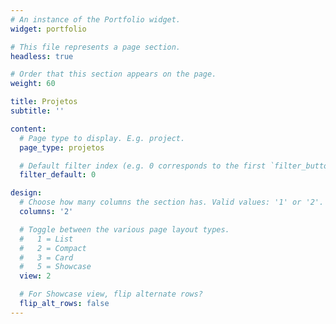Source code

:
 ```yaml
---
# An instance of the Portfolio widget.
widget: portfolio

# This file represents a page section.
headless: true

# Order that this section appears on the page.
weight: 60

title: Projetos
subtitle: ''

content:
  # Page type to display. E.g. project.
  page_type: projetos

  # Default filter index (e.g. 0 corresponds to the first `filter_button` instance below).
  filter_default: 0

design:
  # Choose how many columns the section has. Valid values: '1' or '2'.
  columns: '2'

  # Toggle between the various page layout types.
  #   1 = List
  #   2 = Compact
  #   3 = Card
  #   5 = Showcase
  view: 2

  # For Showcase view, flip alternate rows?
  flip_alt_rows: false
---
```

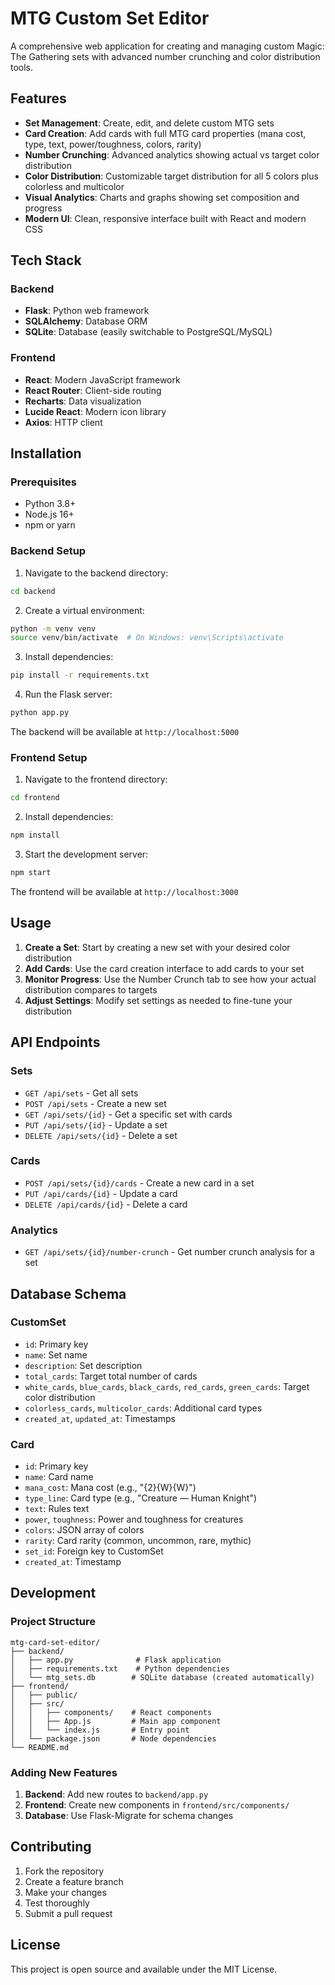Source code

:# MTG Custom Set Editor

A comprehensive web application for creating and managing custom Magic: The Gathering sets with advanced number crunching and color distribution tools.

## Features

- **Set Management**: Create, edit, and delete custom MTG sets
- **Card Creation**: Add cards with full MTG card properties (mana cost, type, text, power/toughness, colors, rarity)
- **Number Crunching**: Advanced analytics showing actual vs target color distribution
- **Color Distribution**: Customizable target distribution for all 5 colors plus colorless and multicolor
- **Visual Analytics**: Charts and graphs showing set composition and progress
- **Modern UI**: Clean, responsive interface built with React and modern CSS

## Tech Stack

### Backend
- **Flask**: Python web framework
- **SQLAlchemy**: Database ORM
- **SQLite**: Database (easily switchable to PostgreSQL/MySQL)

### Frontend
- **React**: Modern JavaScript framework
- **React Router**: Client-side routing
- **Recharts**: Data visualization
- **Lucide React**: Modern icon library
- **Axios**: HTTP client

## Installation

### Prerequisites
- Python 3.8+
- Node.js 16+
- npm or yarn

### Backend Setup

1. Navigate to the backend directory:
```bash
cd backend
```

2. Create a virtual environment:
```bash
python -m venv venv
source venv/bin/activate  # On Windows: venv\Scripts\activate
```

3. Install dependencies:
```bash
pip install -r requirements.txt
```

4. Run the Flask server:
```bash
python app.py
```

The backend will be available at `http://localhost:5000`

### Frontend Setup

1. Navigate to the frontend directory:
```bash
cd frontend
```

2. Install dependencies:
```bash
npm install
```

3. Start the development server:
```bash
npm start
```

The frontend will be available at `http://localhost:3000`

## Usage

1. **Create a Set**: Start by creating a new set with your desired color distribution
2. **Add Cards**: Use the card creation interface to add cards to your set
3. **Monitor Progress**: Use the Number Crunch tab to see how your actual distribution compares to targets
4. **Adjust Settings**: Modify set settings as needed to fine-tune your distribution

## API Endpoints

### Sets
- `GET /api/sets` - Get all sets
- `POST /api/sets` - Create a new set
- `GET /api/sets/{id}` - Get a specific set with cards
- `PUT /api/sets/{id}` - Update a set
- `DELETE /api/sets/{id}` - Delete a set

### Cards
- `POST /api/sets/{id}/cards` - Create a new card in a set
- `PUT /api/cards/{id}` - Update a card
- `DELETE /api/cards/{id}` - Delete a card

### Analytics
- `GET /api/sets/{id}/number-crunch` - Get number crunch analysis for a set

## Database Schema

### CustomSet
- `id`: Primary key
- `name`: Set name
- `description`: Set description
- `total_cards`: Target total number of cards
- `white_cards`, `blue_cards`, `black_cards`, `red_cards`, `green_cards`: Target color distribution
- `colorless_cards`, `multicolor_cards`: Additional card types
- `created_at`, `updated_at`: Timestamps

### Card
- `id`: Primary key
- `name`: Card name
- `mana_cost`: Mana cost (e.g., "{2}{W}{W}")
- `type_line`: Card type (e.g., "Creature — Human Knight")
- `text`: Rules text
- `power`, `toughness`: Power and toughness for creatures
- `colors`: JSON array of colors
- `rarity`: Card rarity (common, uncommon, rare, mythic)
- `set_id`: Foreign key to CustomSet
- `created_at`: Timestamp

## Development

### Project Structure
```
mtg-card-set-editor/
├── backend/
│   ├── app.py              # Flask application
│   ├── requirements.txt    # Python dependencies
│   └── mtg_sets.db        # SQLite database (created automatically)
├── frontend/
│   ├── public/
│   ├── src/
│   │   ├── components/    # React components
│   │   ├── App.js         # Main app component
│   │   └── index.js       # Entry point
│   └── package.json       # Node dependencies
└── README.md
```

### Adding New Features

1. **Backend**: Add new routes to `backend/app.py`
2. **Frontend**: Create new components in `frontend/src/components/`
3. **Database**: Use Flask-Migrate for schema changes

## Contributing

1. Fork the repository
2. Create a feature branch
3. Make your changes
4. Test thoroughly
5. Submit a pull request

## License

This project is open source and available under the MIT License.
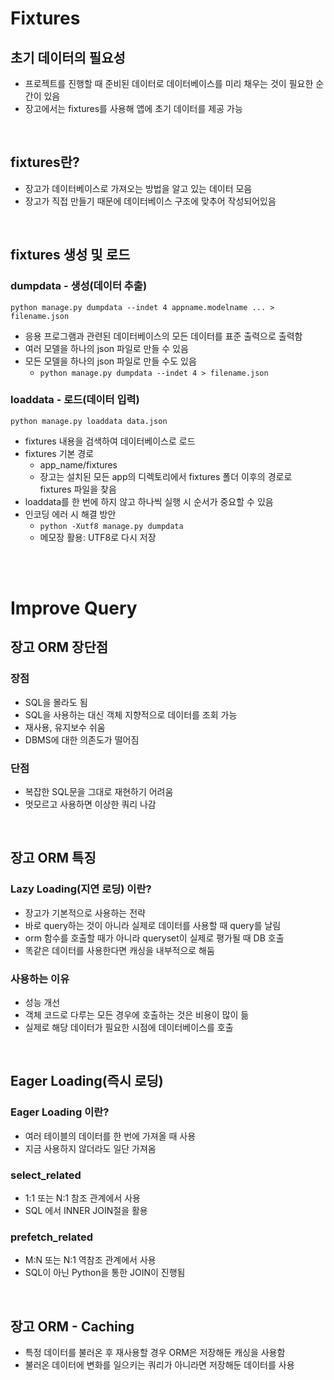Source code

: # Fixtures

## 초기 데이터의 필요성
- 프로젝트를 진행할 때 준비된 데이터로 데이터베이스를 미리 채우는 것이 필요한 순간이 있음
- 장고에서는 fixtures를 사용해 앱에 초기 데이터를 제공 가능

<br>

## fixtures란?
- 장고가 데이터베이스로 가져오는 방법을 알고 있는 데이터 모음
- 장고가 직접 만들기 때문에 데이터베이스 구조에 맞추어 작성되어있음

<br>

## fixtures 생성 및 로드

### dumpdata - 생성(데이터 추출)
```python manage.py dumpdata --indet 4 appname.modelname ... > filename.json```
- 응용 프로그램과 관련된 데이터베이스의 모든 데이터를 표준 출력으로 출력함
- 여러 모델을 하나의 json 파일로 만들 수 있음
- 모든 모델을 하나의 json 파일로 만들 수도 있음
  - `python manage.py dumpdata --indet 4 > filename.json`

### loaddata - 로드(데이터 입력)
`python manage.py loaddata data.json`
- fixtures 내용을 검색하여 데이터베이스로 로드
- fixtures 기본 경로
  - app_name/fixtures
  - 장고는 설치된 모든 app의 디렉토리에서 fixtures 폴더 이후의 경로로 fixtures 파일을 찾음
- loaddata를 한 번에 하지 않고 하나씩 실행 시 순서가 중요할 수 있음
- 인코딩 에러 시 해결 방안
  - `python -Xutf8 manage.py dumpdata`
  - 메모장 활용: UTF8로 다시 저장

<br><br>

# Improve Query

## 장고 ORM 장단점

### 장점
- SQL을 몰라도 됨
- SQL을 사용하는 대신 객체 지향적으로 데이터를 조회 가능
- 재사용, 유지보수 쉬움
- DBMS에 대한 의존도가 떨어짐

### 단점
- 복잡한 SQL문을 그대로 재현하기 어려움
- 멋모르고 사용하면 이상한 쿼리 나감

<br>

## 장고 ORM 특징

### Lazy Loading(지연 로딩) 이란?
- 장고가 기본적으로 사용하는 전략
- 바로 query하는 것이 아니라 실제로 데이터를 사용할 때 query를 날림
- orm 함수를 호출할 때가 아니라 queryset이 실제로 평가될 때 DB 호출
- 똑같은 데이터를 사용한다면 캐싱을 내부적으로 해둠

### 사용하는 이유
- 성능 개선
- 객체 코드로 다루는 모든 경우에 호출하는 것은 비용이 많이 듦
- 실제로 해당 데이터가 필요한 시점에 데이터베이스를 호출

<br>

## Eager Loading(즉시 로딩)

### Eager Loading 이란?
- 여러 테이블의 데이터를 한 번에 가져올 때 사용
- 지금 사용하지 않더라도 일단 가져옴

### select_related
- 1:1 또는 N:1 참조 관계에서 사용
- SQL 에서 INNER JOIN절을 활용

### prefetch_related
- M:N 또는 N:1 역참조 관계에서 사용
- SQL이 아닌 Python을 통한 JOIN이 진행됨

<br>

## 장고 ORM - Caching
- 특정 데이터를 불러온 후 재사용할 경우 ORM은 저장해둔 캐싱을 사용함
- 불러온 데이터에 변화를 일으키는 쿼리가 아니라면 저장해둔 데이터를 사용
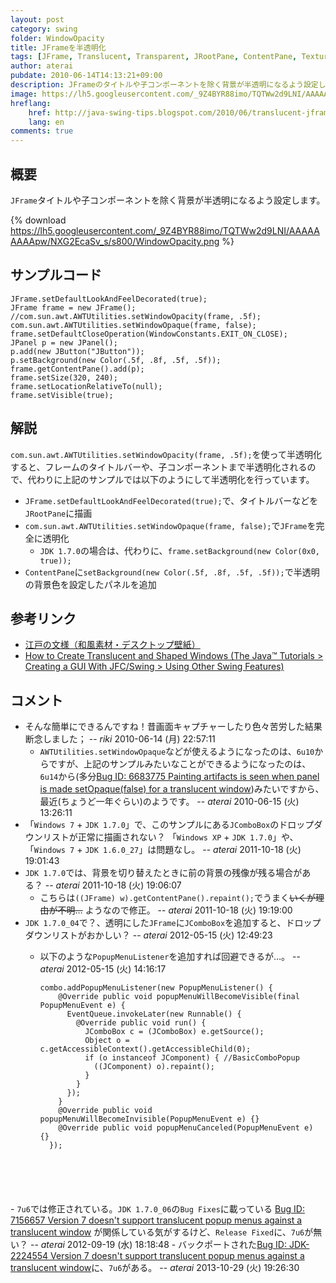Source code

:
```yaml
---
layout: post
category: swing
folder: WindowOpacity
title: JFrameを半透明化
tags: [JFrame, Translucent, Transparent, JRootPane, ContentPane, TexturePaint]
author: aterai
pubdate: 2010-06-14T14:13:21+09:00
description: JFrameのタイトルや子コンポーネントを除く背景が半透明になるよう設定します。
image: https://lh5.googleusercontent.com/_9Z4BYR88imo/TQTWw2d9LNI/AAAAAAAAApw/NXG2EcaSv_s/s800/WindowOpacity.png
hreflang:
    href: http://java-swing-tips.blogspot.com/2010/06/translucent-jframe.html
    lang: en
comments: true
---
```

## 概要
`JFrame`タイトルや子コンポーネントを除く背景が半透明になるよう設定します。

{% download https://lh5.googleusercontent.com/_9Z4BYR88imo/TQTWw2d9LNI/AAAAAAAAApw/NXG2EcaSv_s/s800/WindowOpacity.png %}

## サンプルコード
<pre class="prettyprint"><code>JFrame.setDefaultLookAndFeelDecorated(true);
JFrame frame = new JFrame();
//com.sun.awt.AWTUtilities.setWindowOpacity(frame, .5f);
com.sun.awt.AWTUtilities.setWindowOpaque(frame, false);
frame.setDefaultCloseOperation(WindowConstants.EXIT_ON_CLOSE);
JPanel p = new JPanel();
p.add(new JButton("JButton"));
p.setBackground(new Color(.5f, .8f, .5f, .5f));
frame.getContentPane().add(p);
frame.setSize(320, 240);
frame.setLocationRelativeTo(null);
frame.setVisible(true);
</code></pre>

## 解説
`com.sun.awt.AWTUtilities.setWindowOpacity(frame, .5f);`を使って半透明化すると、フレームのタイトルバーや、子コンポーネントまで半透明化されるので、代わりに上記のサンプルでは以下のようにして半透明化を行っています。

- `JFrame.setDefaultLookAndFeelDecorated(true);`で、タイトルバーなどを`JRootPane`に描画
- `com.sun.awt.AWTUtilities.setWindowOpaque(frame, false);`で`JFrame`を完全に透明化
    - `JDK 1.7.0`の場合は、代わりに、`frame.setBackground(new Color(0x0, true));`
- `ContentPane`に`setBackground(new Color(.5f, .8f, .5f, .5f));`で半透明の背景色を設定したパネルを追加

<!-- dummy comment line for breaking list -->

## 参考リンク
- [江戸の文様（和風素材・デスクトップ壁紙）](http://www.viva-edo.com/komon/edokomon.html)
- [How to Create Translucent and Shaped Windows (The Java™ Tutorials > Creating a GUI With JFC/Swing > Using Other Swing Features)](https://docs.oracle.com/javase/tutorial/uiswing/misc/trans_shaped_windows.html)

<!-- dummy comment line for breaking list -->

## コメント
- そんな簡単にできるんですね！昔画面キャプチャーしたり色々苦労した結果断念しました； -- *riki* 2010-06-14 (月) 22:57:11
    - `AWTUtilities.setWindowOpaque`などが使えるようになったのは、`6u10`からですが、上記のサンプルみたいなことができるようになったのは、`6u14`から(多分[Bug ID: 6683775 Painting artifacts is seen when panel is made setOpaque(false) for a translucent window](http://bugs.java.com/bugdatabase/view_bug.do?bug_id=6683775))みたいですから、最近(ちょうど一年ぐらい)のようです。 -- *aterai* 2010-06-15 (火) 13:26:11
- 「`Windows 7` + `JDK 1.7.0`」で、このサンプルにある`JComboBox`のドロップダウンリストが正常に描画されない？ 「`Windows XP` + `JDK 1.7.0`」や、「`Windows 7` + `JDK 1.6.0_27`」は問題なし。 -- *aterai* 2011-10-18 (火) 19:01:43
- `JDK 1.7.0`では、背景を切り替えたときに前の背景の残像が残る場合がある？ -- *aterai* 2011-10-18 (火) 19:06:07
    - こちらは`((JFrame) w).getContentPane().repaint();`でうまく~~いくが理由が不明…~~ ようなので修正。 -- *aterai* 2011-10-18 (火) 19:19:00
- `JDK 1.7.0_04`で？、透明にした`JFrame`に`JComboBox`を追加すると、ドロップダウンリストがおかしい？ -- *aterai* 2012-05-15 (火) 12:49:23
    - 以下のような`PopupMenuListener`を追加すれば回避できるが…。 -- *aterai* 2012-05-15 (火) 14:16:17
        
        <pre class="prettyprint"><code>combo.addPopupMenuListener(new PopupMenuListener() {
          @Override public void popupMenuWillBecomeVisible(final PopupMenuEvent e) {
            EventQueue.invokeLater(new Runnable() {
              @Override public void run() {
                JComboBox c = (JComboBox) e.getSource();
                Object o = c.getAccessibleContext().getAccessibleChild(0);
                if (o instanceof JComponent) { //BasicComboPopup
                  ((JComponent) o).repaint();
                }
              }
            });
          }
          @Override public void popupMenuWillBecomeInvisible(PopupMenuEvent e) {}
          @Override public void popupMenuCanceled(PopupMenuEvent e) {}
        });
</code></pre>
    - `7u6`では修正されている。`JDK 1.7.0_06`の`Bug Fixes`に載っている [Bug ID: 7156657 Version 7 doesn't support translucent popup menus against a translucent window](http://bugs.java.com/bugdatabase/view_bug.do?bug_id=7156657) が関係している気がするけど、`Release Fixed`に、`7u6`が無い？ -- *aterai* 2012-09-19 (水) 18:18:48
        - バックポートされた[Bug ID: JDK-2224554 Version 7 doesn't support translucent popup menus against a translucent window](http://bugs.java.com/bugdatabase/view_bug.do?bug_id=2224554)に、`7u6`がある。 -- *aterai* 2013-10-29 (火) 19:26:30

<!-- dummy comment line for breaking list -->
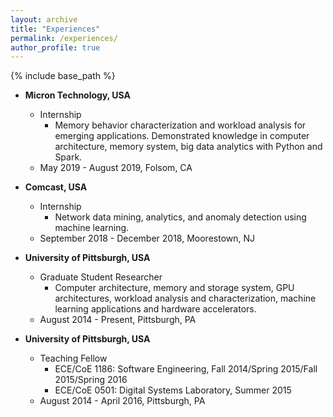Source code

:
 ```yaml
---
layout: archive
title: "Experiences"
permalink: /experiences/
author_profile: true
---
```


{% include base_path %}

* **Micron Technology, USA**
  * Internship
     - Memory behavior characterization and workload analysis for emerging applications. Demonstrated knowledge in computer architecture, memory system, big data analytics with Python and Spark.
  * May 2019 - August 2019, Folsom, CA

* **Comcast, USA**
  * Internship
     - Network data mining, analytics, and anomaly detection using machine learning.
  * September 2018 - December 2018, Moorestown, NJ
  
* **University of Pittsburgh, USA**
  * Graduate Student Researcher 
     - Computer architecture, memory and storage system, GPU architectures, workload analysis and characterization, machine learning applications and hardware accelerators.
  * August 2014 - Present, Pittsburgh, PA

* **University of Pittsburgh, USA**
  * Teaching Fellow 
     - ECE/CoE 1186: Software Engineering, Fall 2014/Spring 2015/Fall 2015/Spring 2016
     - ECE/CoE 0501: Digital Systems Laboratory, Summer 2015
  * August 2014 - April 2016, Pittsburgh, PA
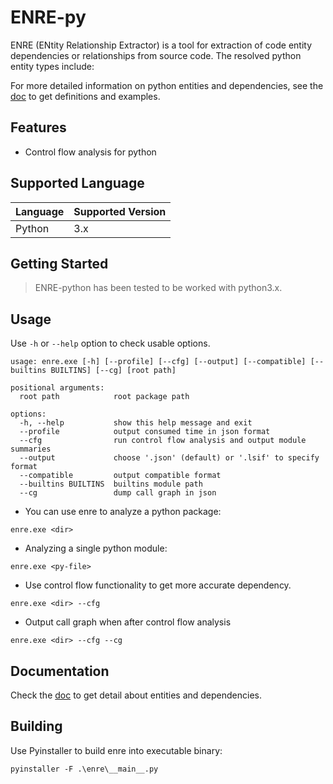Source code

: # ENRE-py

ENRE (ENtity Relationship Extractor) is a tool for extraction of code entity dependencies or relationships from source code. The resolved python entity types include:


For more detailed information on python entities and dependencies, see the [doc](./docs) to get definitions and examples.
## Features
- Control flow analysis for python

## Supported Language
|Language|Supported Version|
|-|-|
|Python|3.x|

## Getting Started
> ENRE-python has been tested to be worked with python3.x.




## Usage
Use `-h` or `--help` option to check usable options.
```shell
usage: enre.exe [-h] [--profile] [--cfg] [--output] [--compatible] [--builtins BUILTINS] [--cg] [root path]

positional arguments:
  root path            root package path

options:
  -h, --help           show this help message and exit
  --profile            output consumed time in json format
  --cfg                run control flow analysis and output module summaries
  --output             choose '.json' (default) or '.lsif' to specify format
  --compatible         output compatible format
  --builtins BUILTINS  builtins module path
  --cg                 dump call graph in json

```

- You can use enre to analyze a python package:
```
enre.exe <dir>
```

- Analyzing a single python module:
```
enre.exe <py-file>
```

- Use control flow functionality to get more accurate dependency.
```shell
enre.exe <dir> --cfg
```

- Output call graph when after control flow analysis
```shell
enre.exe <dir> --cfg --cg
```

## Documentation

Check the [doc](./docs) to get detail about entities and dependencies.

## Building
Use Pyinstaller to build enre into executable binary:
```shell
pyinstaller -F .\enre\__main__.py
```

══════

When a line of the material holds the string "available", copy that line.

The backend will be available at `http://localhost:5000`
The frontend will be available at `http://localhost:3000`
This project is open source and available under the MIT License.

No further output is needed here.